Date of Award


Document Type


Degree Name

Master of Science (MS)



Committee Chair/Advisor

Devon Merritt Haskell Gorry

Committee Member

Babur De Los Santos

Committee Member

Frederick Hanssen


This paper uses pooled cross-sectional data from the General Social Survey to analyze the economic returns of bilingualism to adults in the U.S labor market. Bilingualism in the US is defined as English proficient individuals who also report speaking a foreign language “very well” or “well”. Using OLS Least Squares regression estimation where the dependent variable is the logarithm of earnings, I modify the Mincer earnings function to include foreign language skill variables and controls for observed demographic characteristics.

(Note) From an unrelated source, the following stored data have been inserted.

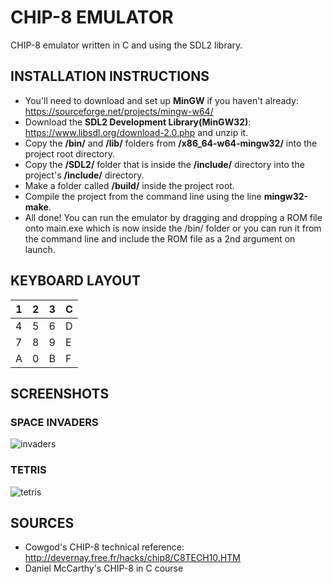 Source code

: # CHIP-8 EMULATOR
CHIP-8 emulator written in C and using the SDL2 library.

## INSTALLATION INSTRUCTIONS
- You'll need to download and set up **MinGW** if you haven't already: https://sourceforge.net/projects/mingw-w64/
- Download the **SDL2 Development Library(MinGW32)**: https://www.libsdl.org/download-2.0.php and unzip it.
- Copy the **/bin/** and **/lib/** folders from **/x86_64-w64-mingw32/** into the project root directory.
- Copy the **/SDL2/** folder that is inside the **/include/** directory into the project's **/include/** directory.
- Make a folder called **/build/** inside the project root.
- Compile the project from the command line using the line **mingw32-make**.
- All done! You can run the emulator by dragging and dropping a ROM file onto main.exe which is now inside the /bin/ folder or you can run it from the command line and include the ROM file as a 2nd argument on launch.

## KEYBOARD LAYOUT

| 1  | 2 | 3  | C |
| ------------- | ------------- | ------------- | ------------- |
| 4  | 5  | 6  | D  |
| 7  | 8  | 9  | E  |
| A  | 0  | B  | F  |

## SCREENSHOTS
### SPACE INVADERS
![invaders](https://user-images.githubusercontent.com/61395703/170269121-64a136e5-a479-4944-9857-acb08998b749.png)
### TETRIS
![tetris](https://user-images.githubusercontent.com/61395703/170268833-60167ff8-3d6b-4257-b36c-90c15267b9e4.png)

## SOURCES
- Cowgod's CHIP-8 technical reference: http://devernay.free.fr/hacks/chip8/C8TECH10.HTM
- Daniel McCarthy's CHIP-8 in C course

Holding all levels of human capital constant, bilinguals earn 7.7% less than English monolinguals in the U.S labor market; however, this earnings differential is subject to the considerable variation in earnings depending on the 2nd language spoken. When dividing bilinguals into two linguistic groups, Spanish and non-Spanish bilinguals, Spanish bilingualism is correlated with lower overall earnings than English monolinguals, and non-Spanish bilingualism is correlated with higher average earnings than English monolinguals overall. Once controlling for all human capital characteristics, non-Spanish bilinguals are associated with 9% lower earnings while the association between Spanish bilinguals was insignificant. The economic returns to bilingualism can vary depending on the occupational sector or prestige level. Non-Spanish bilingualism is associated with higher earnings in healthcare occupations and in high prestige occupations compared to English monolinguals within these occupations.